_REQUIREMENT_. Each line of the records below that contains "them" needs to be copied.

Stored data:
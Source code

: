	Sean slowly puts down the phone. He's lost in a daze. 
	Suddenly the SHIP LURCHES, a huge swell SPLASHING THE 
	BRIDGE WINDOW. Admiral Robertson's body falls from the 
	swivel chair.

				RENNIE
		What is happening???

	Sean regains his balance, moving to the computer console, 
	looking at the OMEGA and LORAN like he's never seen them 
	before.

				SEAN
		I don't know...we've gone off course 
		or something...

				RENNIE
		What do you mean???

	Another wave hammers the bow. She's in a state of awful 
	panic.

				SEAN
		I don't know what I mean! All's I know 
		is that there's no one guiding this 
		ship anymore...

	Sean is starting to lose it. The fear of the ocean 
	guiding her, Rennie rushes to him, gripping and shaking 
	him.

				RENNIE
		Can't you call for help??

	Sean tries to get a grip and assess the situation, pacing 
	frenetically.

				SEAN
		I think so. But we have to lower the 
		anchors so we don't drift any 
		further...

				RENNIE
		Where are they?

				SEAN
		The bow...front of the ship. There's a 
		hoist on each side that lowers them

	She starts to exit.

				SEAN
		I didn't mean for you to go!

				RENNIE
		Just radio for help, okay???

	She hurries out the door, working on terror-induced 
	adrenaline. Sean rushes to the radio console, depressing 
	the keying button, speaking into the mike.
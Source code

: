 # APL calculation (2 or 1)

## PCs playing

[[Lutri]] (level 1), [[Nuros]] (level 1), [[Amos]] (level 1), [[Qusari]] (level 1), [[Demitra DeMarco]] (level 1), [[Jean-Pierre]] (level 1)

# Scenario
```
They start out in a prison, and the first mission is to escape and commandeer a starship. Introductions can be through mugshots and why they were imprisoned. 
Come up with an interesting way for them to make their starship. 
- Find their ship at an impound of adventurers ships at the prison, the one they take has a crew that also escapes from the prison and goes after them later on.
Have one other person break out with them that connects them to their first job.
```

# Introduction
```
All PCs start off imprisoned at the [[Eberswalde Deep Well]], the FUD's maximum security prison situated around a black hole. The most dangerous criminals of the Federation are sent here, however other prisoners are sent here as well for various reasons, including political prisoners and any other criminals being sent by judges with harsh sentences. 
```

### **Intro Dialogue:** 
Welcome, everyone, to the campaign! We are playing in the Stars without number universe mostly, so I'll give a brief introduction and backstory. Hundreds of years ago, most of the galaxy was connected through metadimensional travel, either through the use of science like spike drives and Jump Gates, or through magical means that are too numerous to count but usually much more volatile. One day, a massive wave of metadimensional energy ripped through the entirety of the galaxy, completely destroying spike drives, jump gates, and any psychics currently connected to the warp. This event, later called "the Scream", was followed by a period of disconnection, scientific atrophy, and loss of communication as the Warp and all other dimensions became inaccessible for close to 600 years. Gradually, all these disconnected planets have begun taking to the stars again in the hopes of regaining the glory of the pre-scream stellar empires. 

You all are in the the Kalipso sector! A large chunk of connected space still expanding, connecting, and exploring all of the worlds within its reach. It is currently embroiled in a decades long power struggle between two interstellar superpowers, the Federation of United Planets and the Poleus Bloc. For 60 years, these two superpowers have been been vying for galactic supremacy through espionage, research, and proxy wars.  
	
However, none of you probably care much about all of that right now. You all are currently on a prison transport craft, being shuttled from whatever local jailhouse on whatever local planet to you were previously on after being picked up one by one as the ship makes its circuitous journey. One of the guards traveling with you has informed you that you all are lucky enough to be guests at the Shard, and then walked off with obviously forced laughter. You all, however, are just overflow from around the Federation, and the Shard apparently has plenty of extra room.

_RESPONSE AREA_.
	looking at the OMEGA and LORAN like he's never seen them 
		hoist on each side that lowers them
Come up with an interesting way for them to make their starship. 
- Find their ship at an impound of adventurers ships at the prison, the one they take has a crew that also escapes from the prison and goes after them later on.
Have one other person break out with them that connects them to their first job.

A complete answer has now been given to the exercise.